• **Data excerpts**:
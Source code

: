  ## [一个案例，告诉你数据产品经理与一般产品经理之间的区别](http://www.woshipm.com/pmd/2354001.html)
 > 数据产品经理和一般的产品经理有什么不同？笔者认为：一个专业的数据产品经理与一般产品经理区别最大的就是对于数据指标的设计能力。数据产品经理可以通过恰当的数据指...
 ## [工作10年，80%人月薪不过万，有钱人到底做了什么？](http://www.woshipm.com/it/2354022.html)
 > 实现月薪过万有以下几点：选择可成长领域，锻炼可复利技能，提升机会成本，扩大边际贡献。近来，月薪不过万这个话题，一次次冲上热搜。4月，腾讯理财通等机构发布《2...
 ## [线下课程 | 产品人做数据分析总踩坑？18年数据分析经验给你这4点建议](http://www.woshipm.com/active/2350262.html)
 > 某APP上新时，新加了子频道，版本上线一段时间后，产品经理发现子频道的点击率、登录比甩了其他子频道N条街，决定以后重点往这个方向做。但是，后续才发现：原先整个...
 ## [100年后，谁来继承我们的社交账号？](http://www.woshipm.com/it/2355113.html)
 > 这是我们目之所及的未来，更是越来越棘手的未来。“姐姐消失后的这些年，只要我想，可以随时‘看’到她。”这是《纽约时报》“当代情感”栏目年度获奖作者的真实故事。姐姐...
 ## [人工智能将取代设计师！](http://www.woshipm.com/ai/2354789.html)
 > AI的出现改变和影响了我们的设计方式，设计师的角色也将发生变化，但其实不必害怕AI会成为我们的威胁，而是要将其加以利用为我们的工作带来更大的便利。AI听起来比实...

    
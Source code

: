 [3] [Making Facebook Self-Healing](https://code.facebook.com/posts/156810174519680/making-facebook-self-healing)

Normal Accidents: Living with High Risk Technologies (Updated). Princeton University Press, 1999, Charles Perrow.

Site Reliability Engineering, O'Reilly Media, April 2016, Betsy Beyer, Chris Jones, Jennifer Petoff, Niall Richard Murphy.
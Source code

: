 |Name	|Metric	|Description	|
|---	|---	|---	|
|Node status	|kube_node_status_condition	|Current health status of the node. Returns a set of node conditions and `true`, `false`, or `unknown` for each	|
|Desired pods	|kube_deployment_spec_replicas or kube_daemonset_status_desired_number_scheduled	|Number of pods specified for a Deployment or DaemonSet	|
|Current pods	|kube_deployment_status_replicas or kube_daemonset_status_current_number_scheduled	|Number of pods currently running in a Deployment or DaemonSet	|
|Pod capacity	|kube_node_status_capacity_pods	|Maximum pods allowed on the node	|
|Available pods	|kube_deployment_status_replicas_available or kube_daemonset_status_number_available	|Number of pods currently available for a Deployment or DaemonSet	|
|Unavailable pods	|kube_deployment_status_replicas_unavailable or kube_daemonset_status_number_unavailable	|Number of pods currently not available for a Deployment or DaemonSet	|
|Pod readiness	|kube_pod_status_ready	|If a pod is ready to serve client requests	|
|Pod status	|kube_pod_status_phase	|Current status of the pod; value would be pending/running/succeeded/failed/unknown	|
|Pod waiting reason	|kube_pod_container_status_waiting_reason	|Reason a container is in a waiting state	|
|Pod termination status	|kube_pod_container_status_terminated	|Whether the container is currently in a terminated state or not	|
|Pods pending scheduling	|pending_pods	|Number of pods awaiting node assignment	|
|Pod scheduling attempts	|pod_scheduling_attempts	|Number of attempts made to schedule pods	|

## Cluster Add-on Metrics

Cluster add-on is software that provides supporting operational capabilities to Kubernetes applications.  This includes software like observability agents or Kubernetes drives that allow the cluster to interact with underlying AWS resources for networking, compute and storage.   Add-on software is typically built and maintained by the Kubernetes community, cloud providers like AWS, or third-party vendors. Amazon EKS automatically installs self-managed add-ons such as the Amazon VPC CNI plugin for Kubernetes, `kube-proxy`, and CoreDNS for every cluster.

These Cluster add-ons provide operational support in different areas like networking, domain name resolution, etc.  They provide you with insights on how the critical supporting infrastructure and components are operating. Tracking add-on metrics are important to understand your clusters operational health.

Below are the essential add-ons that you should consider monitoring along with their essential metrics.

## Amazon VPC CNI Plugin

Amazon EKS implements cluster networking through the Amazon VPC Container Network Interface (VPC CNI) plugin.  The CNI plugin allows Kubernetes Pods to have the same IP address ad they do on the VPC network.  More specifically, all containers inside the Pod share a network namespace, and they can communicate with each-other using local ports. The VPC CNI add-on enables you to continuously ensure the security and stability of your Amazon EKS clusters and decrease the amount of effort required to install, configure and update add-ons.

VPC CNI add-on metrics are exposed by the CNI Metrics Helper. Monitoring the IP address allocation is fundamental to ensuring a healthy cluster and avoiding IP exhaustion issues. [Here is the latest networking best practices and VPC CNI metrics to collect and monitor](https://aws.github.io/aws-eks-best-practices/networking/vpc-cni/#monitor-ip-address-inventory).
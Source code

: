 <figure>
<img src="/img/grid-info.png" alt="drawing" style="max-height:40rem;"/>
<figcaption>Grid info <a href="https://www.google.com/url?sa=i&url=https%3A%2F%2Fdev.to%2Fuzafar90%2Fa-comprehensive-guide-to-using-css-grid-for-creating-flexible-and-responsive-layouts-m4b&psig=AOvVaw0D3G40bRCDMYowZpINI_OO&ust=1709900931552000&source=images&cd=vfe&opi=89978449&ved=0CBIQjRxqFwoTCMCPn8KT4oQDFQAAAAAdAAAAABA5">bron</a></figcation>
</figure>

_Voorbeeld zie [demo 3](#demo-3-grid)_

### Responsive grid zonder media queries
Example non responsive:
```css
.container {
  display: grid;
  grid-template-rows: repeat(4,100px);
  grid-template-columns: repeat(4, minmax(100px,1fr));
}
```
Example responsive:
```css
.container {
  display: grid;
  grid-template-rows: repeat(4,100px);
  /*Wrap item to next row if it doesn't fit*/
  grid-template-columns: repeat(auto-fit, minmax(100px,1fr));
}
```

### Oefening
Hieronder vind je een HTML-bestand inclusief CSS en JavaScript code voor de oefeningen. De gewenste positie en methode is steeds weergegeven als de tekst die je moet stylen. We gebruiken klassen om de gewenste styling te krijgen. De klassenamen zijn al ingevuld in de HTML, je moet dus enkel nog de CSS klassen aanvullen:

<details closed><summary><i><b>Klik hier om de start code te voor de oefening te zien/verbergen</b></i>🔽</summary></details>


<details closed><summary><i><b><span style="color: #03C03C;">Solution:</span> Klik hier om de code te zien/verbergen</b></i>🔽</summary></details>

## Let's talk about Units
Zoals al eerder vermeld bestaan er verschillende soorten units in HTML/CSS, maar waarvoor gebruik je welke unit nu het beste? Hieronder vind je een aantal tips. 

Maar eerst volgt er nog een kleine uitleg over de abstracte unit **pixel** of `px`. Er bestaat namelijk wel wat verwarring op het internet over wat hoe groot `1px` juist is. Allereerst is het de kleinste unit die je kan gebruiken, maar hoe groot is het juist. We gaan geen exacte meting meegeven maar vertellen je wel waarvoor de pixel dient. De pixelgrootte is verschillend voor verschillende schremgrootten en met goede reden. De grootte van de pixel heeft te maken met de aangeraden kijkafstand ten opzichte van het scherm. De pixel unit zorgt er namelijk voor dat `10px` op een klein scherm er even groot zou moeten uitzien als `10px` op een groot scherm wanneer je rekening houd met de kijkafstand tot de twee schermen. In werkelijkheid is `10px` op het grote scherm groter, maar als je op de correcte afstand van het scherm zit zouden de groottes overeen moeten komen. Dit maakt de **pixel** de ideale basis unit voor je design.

• **Your task**: The full set of entries above needs to be restated word for word.

• **Exercise response**:
Source code

:  ## [一个案例，告诉你数据产品经理与一般产品经理之间的区别](http://www.woshipm.com/pmd/2354001.html)
 > 数据产品经理和一般的产品经理有什么不同？笔者认为：一个专业的数据产品经理与一般产品经理区别最大的就是对于数据指标的设计能力。数据产品经理可以通过恰当的数据指...
 ## [工作10年，80%人月薪不过万，有钱人到底做了什么？](http://www.woshipm.com/it/2354022.html)
 > 实现月薪过万有以下几点：选择可成长领域，锻炼可复利技能，提升机会成本，扩大边际贡献。近来，月薪不过万这个话题，一次次冲上热搜。4月，腾讯理财通等机构发布《2...
 ## [线下课程 | 产品人做数据分析总踩坑？18年数据分析经验给你这4点建议](http://www.woshipm.com/active/2350262.html)
 > 某APP上新时，新加了子频道，版本上线一段时间后，产品经理发现子频道的点击率、登录比甩了其他子频道N条街，决定以后重点往这个方向做。但是，后续才发现：原先整个...
 ## [100年后，谁来继承我们的社交账号？](http://www.woshipm.com/it/2355113.html)
 > 这是我们目之所及的未来，更是越来越棘手的未来。“姐姐消失后的这些年，只要我想，可以随时‘看’到她。”这是《纽约时报》“当代情感”栏目年度获奖作者的真实故事。姐姐...
 ## [人工智能将取代设计师！](http://www.woshipm.com/ai/2354789.html)
 > AI的出现改变和影响了我们的设计方式，设计师的角色也将发生变化，但其实不必害怕AI会成为我们的威胁，而是要将其加以利用为我们的工作带来更大的便利。AI听起来比实...

    
Source code

: [3] [Making Facebook Self-Healing](https://code.facebook.com/posts/156810174519680/making-facebook-self-healing)

Normal Accidents: Living with High Risk Technologies (Updated). Princeton University Press, 1999, Charles Perrow.

Site Reliability Engineering, O'Reilly Media, April 2016, Betsy Beyer, Chris Jones, Jennifer Petoff, Niall Richard Murphy.
Source code

: |Name	|Metric	|Description	|
|---	|---	|---	|
|Node status	|kube_node_status_condition	|Current health status of the node. Returns a set of node conditions and `true`, `false`, or `unknown` for each	|
|Desired pods	|kube_deployment_spec_replicas or kube_daemonset_status_desired_number_scheduled	|Number of pods specified for a Deployment or DaemonSet	|
|Current pods	|kube_deployment_status_replicas or kube_daemonset_status_current_number_scheduled	|Number of pods currently running in a Deployment or DaemonSet	|
|Pod capacity	|kube_node_status_capacity_pods	|Maximum pods allowed on the node	|
|Available pods	|kube_deployment_status_replicas_available or kube_daemonset_status_number_available	|Number of pods currently available for a Deployment or DaemonSet	|
|Unavailable pods	|kube_deployment_status_replicas_unavailable or kube_daemonset_status_number_unavailable	|Number of pods currently not available for a Deployment or DaemonSet	|
|Pod readiness	|kube_pod_status_ready	|If a pod is ready to serve client requests	|
|Pod status	|kube_pod_status_phase	|Current status of the pod; value would be pending/running/succeeded/failed/unknown	|
|Pod waiting reason	|kube_pod_container_status_waiting_reason	|Reason a container is in a waiting state	|
|Pod termination status	|kube_pod_container_status_terminated	|Whether the container is currently in a terminated state or not	|
|Pods pending scheduling	|pending_pods	|Number of pods awaiting node assignment	|
|Pod scheduling attempts	|pod_scheduling_attempts	|Number of attempts made to schedule pods	|

## Cluster Add-on Metrics

Cluster add-on is software that provides supporting operational capabilities to Kubernetes applications.  This includes software like observability agents or Kubernetes drives that allow the cluster to interact with underlying AWS resources for networking, compute and storage.   Add-on software is typically built and maintained by the Kubernetes community, cloud providers like AWS, or third-party vendors. Amazon EKS automatically installs self-managed add-ons such as the Amazon VPC CNI plugin for Kubernetes, `kube-proxy`, and CoreDNS for every cluster.

These Cluster add-ons provide operational support in different areas like networking, domain name resolution, etc.  They provide you with insights on how the critical supporting infrastructure and components are operating. Tracking add-on metrics are important to understand your clusters operational health.

Below are the essential add-ons that you should consider monitoring along with their essential metrics.

## Amazon VPC CNI Plugin

Amazon EKS implements cluster networking through the Amazon VPC Container Network Interface (VPC CNI) plugin.  The CNI plugin allows Kubernetes Pods to have the same IP address ad they do on the VPC network.  More specifically, all containers inside the Pod share a network namespace, and they can communicate with each-other using local ports. The VPC CNI add-on enables you to continuously ensure the security and stability of your Amazon EKS clusters and decrease the amount of effort required to install, configure and update add-ons.

VPC CNI add-on metrics are exposed by the CNI Metrics Helper. Monitoring the IP address allocation is fundamental to ensuring a healthy cluster and avoiding IP exhaustion issues. [Here is the latest networking best practices and VPC CNI metrics to collect and monitor](https://aws.github.io/aws-eks-best-practices/networking/vpc-cni/#monitor-ip-address-inventory).
Source code

: <figure>
<img src="/img/grid-info.png" alt="drawing" style="max-height:40rem;"/>
<figcaption>Grid info <a href="https://www.google.com/url?sa=i&url=https%3A%2F%2Fdev.to%2Fuzafar90%2Fa-comprehensive-guide-to-using-css-grid-for-creating-flexible-and-responsive-layouts-m4b&psig=AOvVaw0D3G40bRCDMYowZpINI_OO&ust=1709900931552000&source=images&cd=vfe&opi=89978449&ved=0CBIQjRxqFwoTCMCPn8KT4oQDFQAAAAAdAAAAABA5">bron</a></figcation>
</figure>

_Voorbeeld zie [demo 3](#demo-3-grid)_

### Responsive grid zonder media queries
Example non responsive:
```css
.container {
  display: grid;
  grid-template-rows: repeat(4,100px);
  grid-template-columns: repeat(4, minmax(100px,1fr));
}
```
Example responsive:
```css
.container {
  display: grid;
  grid-template-rows: repeat(4,100px);
  /*Wrap item to next row if it doesn't fit*/
  grid-template-columns: repeat(auto-fit, minmax(100px,1fr));
}
```

### Oefening
Hieronder vind je een HTML-bestand inclusief CSS en JavaScript code voor de oefeningen. De gewenste positie en methode is steeds weergegeven als de tekst die je moet stylen. We gebruiken klassen om de gewenste styling te krijgen. De klassenamen zijn al ingevuld in de HTML, je moet dus enkel nog de CSS klassen aanvullen:

<details closed><summary><i><b>Klik hier om de start code te voor de oefening te zien/verbergen</b></i>🔽</summary></details>


<details closed><summary><i><b><span style="color: #03C03C;">Solution:</span> Klik hier om de code te zien/verbergen</b></i>🔽</summary></details>

## Let's talk about Units
Zoals al eerder vermeld bestaan er verschillende soorten units in HTML/CSS, maar waarvoor gebruik je welke unit nu het beste? Hieronder vind je een aantal tips. 

Maar eerst volgt er nog een kleine uitleg over de abstracte unit **pixel** of `px`. Er bestaat namelijk wel wat verwarring op het internet over wat hoe groot `1px` juist is. Allereerst is het de kleinste unit die je kan gebruiken, maar hoe groot is het juist. We gaan geen exacte meting meegeven maar vertellen je wel waarvoor de pixel dient. De pixelgrootte is verschillend voor verschillende schremgrootten en met goede reden. De grootte van de pixel heeft te maken met de aangeraden kijkafstand ten opzichte van het scherm. De pixel unit zorgt er namelijk voor dat `10px` op een klein scherm er even groot zou moeten uitzien als `10px` op een groot scherm wanneer je rekening houd met de kijkafstand tot de twee schermen. In werkelijkheid is `10px` op het grote scherm groter, maar als je op de correcte afstand van het scherm zit zouden de groottes overeen moeten komen. Dit maakt de **pixel** de ideale basis unit voor je design.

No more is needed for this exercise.